> PROBLEM DETAILS
Every entry must be output exactly as it is written.

> DATA EXCERPTS
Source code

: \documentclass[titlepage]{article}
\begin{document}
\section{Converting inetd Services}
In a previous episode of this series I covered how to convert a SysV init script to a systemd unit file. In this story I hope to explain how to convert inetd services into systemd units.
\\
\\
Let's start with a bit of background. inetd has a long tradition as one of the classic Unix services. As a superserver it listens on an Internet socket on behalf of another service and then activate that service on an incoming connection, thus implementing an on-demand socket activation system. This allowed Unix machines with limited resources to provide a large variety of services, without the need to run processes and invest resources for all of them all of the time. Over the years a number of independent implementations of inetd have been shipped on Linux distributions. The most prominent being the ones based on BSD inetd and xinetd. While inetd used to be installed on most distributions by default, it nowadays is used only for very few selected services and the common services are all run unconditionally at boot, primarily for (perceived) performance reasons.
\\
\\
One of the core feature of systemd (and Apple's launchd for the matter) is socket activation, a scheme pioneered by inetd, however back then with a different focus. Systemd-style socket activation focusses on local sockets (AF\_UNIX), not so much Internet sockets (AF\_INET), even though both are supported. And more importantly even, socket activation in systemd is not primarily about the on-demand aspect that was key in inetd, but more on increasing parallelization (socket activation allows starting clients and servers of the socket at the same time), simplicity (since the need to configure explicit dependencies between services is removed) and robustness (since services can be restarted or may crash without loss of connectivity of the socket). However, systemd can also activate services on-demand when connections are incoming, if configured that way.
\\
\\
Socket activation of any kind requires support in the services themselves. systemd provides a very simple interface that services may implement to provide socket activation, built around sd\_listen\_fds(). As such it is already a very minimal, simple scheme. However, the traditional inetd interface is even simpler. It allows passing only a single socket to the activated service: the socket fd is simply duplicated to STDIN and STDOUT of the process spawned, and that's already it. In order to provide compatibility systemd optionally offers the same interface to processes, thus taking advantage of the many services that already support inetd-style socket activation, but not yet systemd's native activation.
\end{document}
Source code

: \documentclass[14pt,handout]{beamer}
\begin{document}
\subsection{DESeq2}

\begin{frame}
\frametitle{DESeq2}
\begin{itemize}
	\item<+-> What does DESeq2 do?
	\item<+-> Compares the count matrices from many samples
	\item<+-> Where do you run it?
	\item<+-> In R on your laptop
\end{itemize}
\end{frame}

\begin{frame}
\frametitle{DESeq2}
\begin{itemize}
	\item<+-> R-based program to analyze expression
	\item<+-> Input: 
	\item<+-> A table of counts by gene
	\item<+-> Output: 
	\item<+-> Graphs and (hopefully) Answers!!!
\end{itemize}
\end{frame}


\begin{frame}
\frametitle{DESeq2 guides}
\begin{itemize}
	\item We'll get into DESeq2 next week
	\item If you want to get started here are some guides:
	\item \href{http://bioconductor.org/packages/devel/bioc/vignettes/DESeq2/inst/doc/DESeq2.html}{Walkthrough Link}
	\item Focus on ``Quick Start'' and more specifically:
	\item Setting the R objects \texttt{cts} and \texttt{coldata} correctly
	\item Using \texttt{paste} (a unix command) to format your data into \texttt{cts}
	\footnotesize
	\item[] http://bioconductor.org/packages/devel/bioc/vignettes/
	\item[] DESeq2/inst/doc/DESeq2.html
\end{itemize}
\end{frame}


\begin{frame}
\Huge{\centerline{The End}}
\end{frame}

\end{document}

> TASK OUTPUT
Source code

: \documentclass[titlepage]{article}
\begin{document}
\section{Converting inetd Services}
In a previous episode of this series I covered how to convert a SysV init script to a systemd unit file. In this story I hope to explain how to convert inetd services into systemd units.
\\
\\
Let's start with a bit of background. inetd has a long tradition as one of the classic Unix services. As a superserver it listens on an Internet socket on behalf of another service and then activate that service on an incoming connection, thus implementing an on-demand socket activation system. This allowed Unix machines with limited resources to provide a large variety of services, without the need to run processes and invest resources for all of them all of the time. Over the years a number of independent implementations of inetd have been shipped on Linux distributions. The most prominent being the ones based on BSD inetd and xinetd. While inetd used to be installed on most distributions by default, it nowadays is used only for very few selected services and the common services are all run unconditionally at boot, primarily for (perceived) performance reasons.
\\
\\
One of the core feature of systemd (and Apple's launchd for the matter) is socket activation, a scheme pioneered by inetd, however back then with a different focus. Systemd-style socket activation focusses on local sockets (AF\_UNIX), not so much Internet sockets (AF\_INET), even though both are supported. And more importantly even, socket activation in systemd is not primarily about the on-demand aspect that was key in inetd, but more on increasing parallelization (socket activation allows starting clients and servers of the socket at the same time), simplicity (since the need to configure explicit dependencies between services is removed) and robustness (since services can be restarted or may crash without loss of connectivity of the socket). However, systemd can also activate services on-demand when connections are incoming, if configured that way.
\\
\\
Socket activation of any kind requires support in the services themselves. systemd provides a very simple interface that services may implement to provide socket activation, built around sd\_listen\_fds(). As such it is already a very minimal, simple scheme. However, the traditional inetd interface is even simpler. It allows passing only a single socket to the activated service: the socket fd is simply duplicated to STDIN and STDOUT of the process spawned, and that's already it. In order to provide compatibility systemd optionally offers the same interface to processes, thus taking advantage of the many services that already support inetd-style socket activation, but not yet systemd's native activation.
\end{document}
Source code

: \documentclass[14pt,handout]{beamer}
\begin{document}
\subsection{DESeq2}

\begin{frame}
\frametitle{DESeq2}
\begin{itemize}
	\item<+-> What does DESeq2 do?
	\item<+-> Compares the count matrices from many samples
	\item<+-> Where do you run it?
	\item<+-> In R on your laptop
\end{itemize}
\end{frame}

\begin{frame}
\frametitle{DESeq2}
\begin{itemize}
	\item<+-> R-based program to analyze expression
	\item<+-> Input: 
	\item<+-> A table of counts by gene
	\item<+-> Output: 
	\item<+-> Graphs and (hopefully) Answers!!!
\end{itemize}
\end{frame}


\begin{frame}
\frametitle{DESeq2 guides}
\begin{itemize}
	\item We'll get into DESeq2 next week
	\item If you want to get started here are some guides:
	\item \href{http://bioconductor.org/packages/devel/bioc/vignettes/DESeq2/inst/doc/DESeq2.html}{Walkthrough Link}
	\item Focus on ``Quick Start'' and more specifically:
	\item Setting the R objects \texttt{cts} and \texttt{coldata} correctly
	\item Using \texttt{paste} (a unix command) to format your data into \texttt{cts}
	\footnotesize
	\item[] http://bioconductor.org/packages/devel/bioc/vignettes/
	\item[] DESeq2/inst/doc/DESeq2.html
\end{itemize}
\end{frame}


\begin{frame}
\Huge{\centerline{The End}}
\end{frame}

\end{document}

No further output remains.